As well as the aqueduct, sanitation, public baths etc, the crowd listening to John Cleese’s Reg in The Life Of Brian could have added the bumps and humps of Dunstable Downs Golf Club. There is even a green built on top of a hidden villa, boasting a magnificent view which today stretches over five counties. Dunstable Downs oozes history and Mrs W and I had the immense good fortune to be in the company of two of its greatest enthusiasts. So, while we had a fabulous game, we were told of its dramatic background and current ambition – to become best in Bedfordshire, one of the most acclaimed downland courses in Britain and ranked in England’s top 100 by 2025.


The team will not fail through lack of effort and enterprise. Recent work has included a major irrigation project which is already bearing fruit with some of the most consistent fairways we have played this year. This has been done in parallel with sand trap refurbishment through DURAbunker, a company which creates revetted bunkers using layers of Polypropylene and Styrene Butadiene Rubber tiles, pre-impregnated with sand.


The changes at Dunstable Downs have been instituted from the front door. Service levels in the pro’s shop and smart clubhouse are high before moving on to the course where the course manager, brought in from Woburn, has significantly upped the ante. The first hole is an example of his forward-thinking in developing this James Braid course.


A meadow to the right of the fairway is being encouraged, in collaboration with the Royal Society Of Protection of Birds, with an eye to reintroducing skylarks formerly well-known in the area. It is a descending par-five which will likely provide rewards for a tee shot avoiding the tangly stuff on the right and bushes on the left.


The third is a real tester at nearly 600 yards with trees encroaching from the right acting as a barrier to the sixth. I learned to my cost that strategy would have been better than bluster. The sixth is a demanding par-four called British Road, earning its name from an ancient highway which runs across it. Historians claim that settlements would have been present and have promised to investigate archaeological significance.
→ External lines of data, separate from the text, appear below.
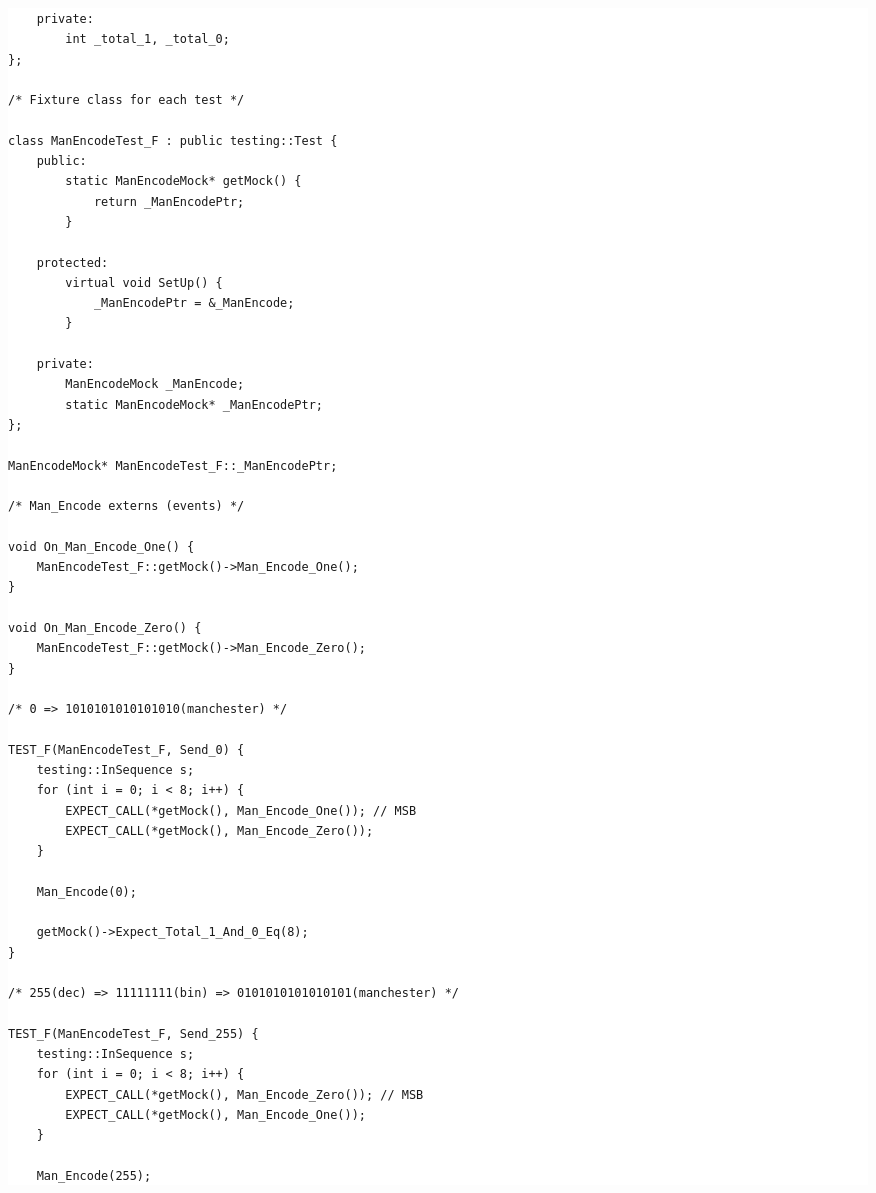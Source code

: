	    private:
	        int _total_1, _total_0;
	};

	/* Fixture class for each test */

	class ManEncodeTest_F : public testing::Test {
	    public:
	        static ManEncodeMock* getMock() {
	            return _ManEncodePtr;
	        }

	    protected:
	        virtual void SetUp() {
	            _ManEncodePtr = &_ManEncode;
	        }

	    private:
	        ManEncodeMock _ManEncode;
	        static ManEncodeMock* _ManEncodePtr;    
	};

	ManEncodeMock* ManEncodeTest_F::_ManEncodePtr;

	/* Man_Encode externs (events) */

	void On_Man_Encode_One() {
	    ManEncodeTest_F::getMock()->Man_Encode_One();
	}

	void On_Man_Encode_Zero() {
	    ManEncodeTest_F::getMock()->Man_Encode_Zero();
	}

	/* 0 => 1010101010101010(manchester) */

	TEST_F(ManEncodeTest_F, Send_0) {
	    testing::InSequence s;
	    for (int i = 0; i < 8; i++) {
	        EXPECT_CALL(*getMock(), Man_Encode_One()); // MSB
	        EXPECT_CALL(*getMock(), Man_Encode_Zero());
	    }

	    Man_Encode(0);

	    getMock()->Expect_Total_1_And_0_Eq(8);
	}

	/* 255(dec) => 11111111(bin) => 0101010101010101(manchester) */

	TEST_F(ManEncodeTest_F, Send_255) {
	    testing::InSequence s;
	    for (int i = 0; i < 8; i++) {
	        EXPECT_CALL(*getMock(), Man_Encode_Zero()); // MSB
	        EXPECT_CALL(*getMock(), Man_Encode_One());
	    }

	    Man_Encode(255);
My favourite holes are the eighth and ninth – despite the former being my only no score in the round. This is a quirky, curving, long par-four with a steep ascent into the green. Twice I found to my cost that a short approach will result in the ball returning to one’s feet. The delightful short par-three ninth has echoes of Irish links with dunes and bunkers wrapped around a sunken putting ​surface.


The tenth is a lovely if deceiving hole with a blind tee shot best aimed down the left to open up a sloping green. Five Counties is the name given to the tough par-four 12th because of what can be seen across the gorgeous tee-side panorama while the 16th is the most pleasing of the remaining holes with a demanding opening shot past bushes, trees and sand before a long approach.


As our hosts explained, there have been many changes to the course since Braid’s day for myriad reasons. But his design combined with modern technological advances and impressive customer service standards provides the recipe for one of England’s up-and-coming courses.


What else did the Romans do for us? Oh, yes… education. The folk at Dunstable Downs are certainly making the most of their learning.